何が配合されているのかわからないが、坂本がくれるのはいつも最新の試供品なので、自分を優遇してくれることに常夫は感謝していた。
スコップで掬った粉末を株の根元に丁寧に撒いていく。
20キロ入りを30袋ももらったので、全部の野菜に施肥することができ、今回の肥料代が節約できると喜んだ。
よく肥えた黒い土に載った粉を見て、常夫は好物の粉糖をまぶしたチョコケーキを思い出した。

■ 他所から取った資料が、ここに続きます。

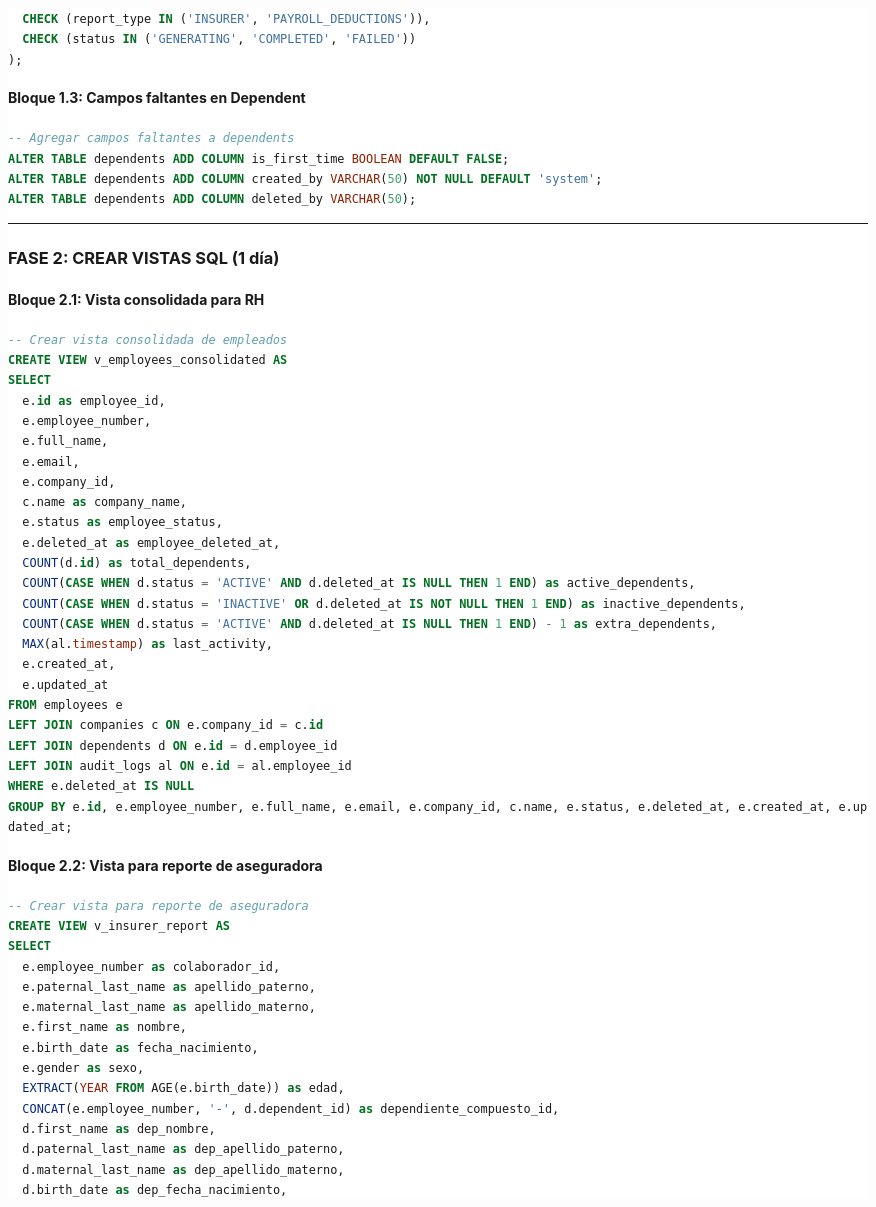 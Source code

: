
 ```sql
  CHECK (report_type IN ('INSURER', 'PAYROLL_DEDUCTIONS')),
  CHECK (status IN ('GENERATING', 'COMPLETED', 'FAILED'))
);
```

#### **Bloque 1.3: Campos faltantes en Dependent**
```sql
-- Agregar campos faltantes a dependents
ALTER TABLE dependents ADD COLUMN is_first_time BOOLEAN DEFAULT FALSE;
ALTER TABLE dependents ADD COLUMN created_by VARCHAR(50) NOT NULL DEFAULT 'system';
ALTER TABLE dependents ADD COLUMN deleted_by VARCHAR(50);
```

---

### **FASE 2: CREAR VISTAS SQL (1 día)**

#### **Bloque 2.1: Vista consolidada para RH**
```sql
-- Crear vista consolidada de empleados
CREATE VIEW v_employees_consolidated AS
SELECT 
  e.id as employee_id,
  e.employee_number,
  e.full_name,
  e.email,
  e.company_id,
  c.name as company_name,
  e.status as employee_status,
  e.deleted_at as employee_deleted_at,
  COUNT(d.id) as total_dependents,
  COUNT(CASE WHEN d.status = 'ACTIVE' AND d.deleted_at IS NULL THEN 1 END) as active_dependents,
  COUNT(CASE WHEN d.status = 'INACTIVE' OR d.deleted_at IS NOT NULL THEN 1 END) as inactive_dependents,
  COUNT(CASE WHEN d.status = 'ACTIVE' AND d.deleted_at IS NULL THEN 1 END) - 1 as extra_dependents,
  MAX(al.timestamp) as last_activity,
  e.created_at,
  e.updated_at
FROM employees e
LEFT JOIN companies c ON e.company_id = c.id
LEFT JOIN dependents d ON e.id = d.employee_id
LEFT JOIN audit_logs al ON e.id = al.employee_id
WHERE e.deleted_at IS NULL
GROUP BY e.id, e.employee_number, e.full_name, e.email, e.company_id, c.name, e.status, e.deleted_at, e.created_at, e.updated_at;
```

#### **Bloque 2.2: Vista para reporte de aseguradora**
```sql
-- Crear vista para reporte de aseguradora
CREATE VIEW v_insurer_report AS
SELECT 
  e.employee_number as colaborador_id,
  e.paternal_last_name as apellido_paterno,
  e.maternal_last_name as apellido_materno,
  e.first_name as nombre,
  e.birth_date as fecha_nacimiento,
  e.gender as sexo,
  EXTRACT(YEAR FROM AGE(e.birth_date)) as edad,
  CONCAT(e.employee_number, '-', d.dependent_id) as dependiente_compuesto_id,
  d.first_name as dep_nombre,
  d.paternal_last_name as dep_apellido_paterno,
  d.maternal_last_name as dep_apellido_materno,
  d.birth_date as dep_fecha_nacimiento,
```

まだ幼かった頃に初めて食べて感動してから大好物になった。
そういや最近食ってへんな。ナミちゃん誘て隣町の喫茶店でも行こかな。
施肥しながら、にやにや笑顔が浮かぶ。
四十も過ぎて常夫にはまだ妻子がおらず、恋人と呼べる女性もいなかった。
無骨で不細工な自分を構ってくれるのは、この田舎に一軒だけある『ケイコ』というスナックのホステス、ナミだけだ。
だがそれは常夫が店に金を落とす貴重な客だからだとわかっている。わかってはいるが、やはりどこかで期待する自分がいる。
「しょうもないことに金使てもったいない」
と、そのことでマツによく苦言されるが、常夫は聞く耳を持たなかった。「もう行くな」と言われても、いつも適当に誤魔化し返事した。
この肥料がいい作物をたくさん実らせて、こんなしがない農家にも明るい未来が見えたら、もしかしてナミは本気で自分との結婚を考えてくれるかもしれない。
可能性はほぼゼロだが、常夫は希望に胸を膨らませ肥料を撒き続けた。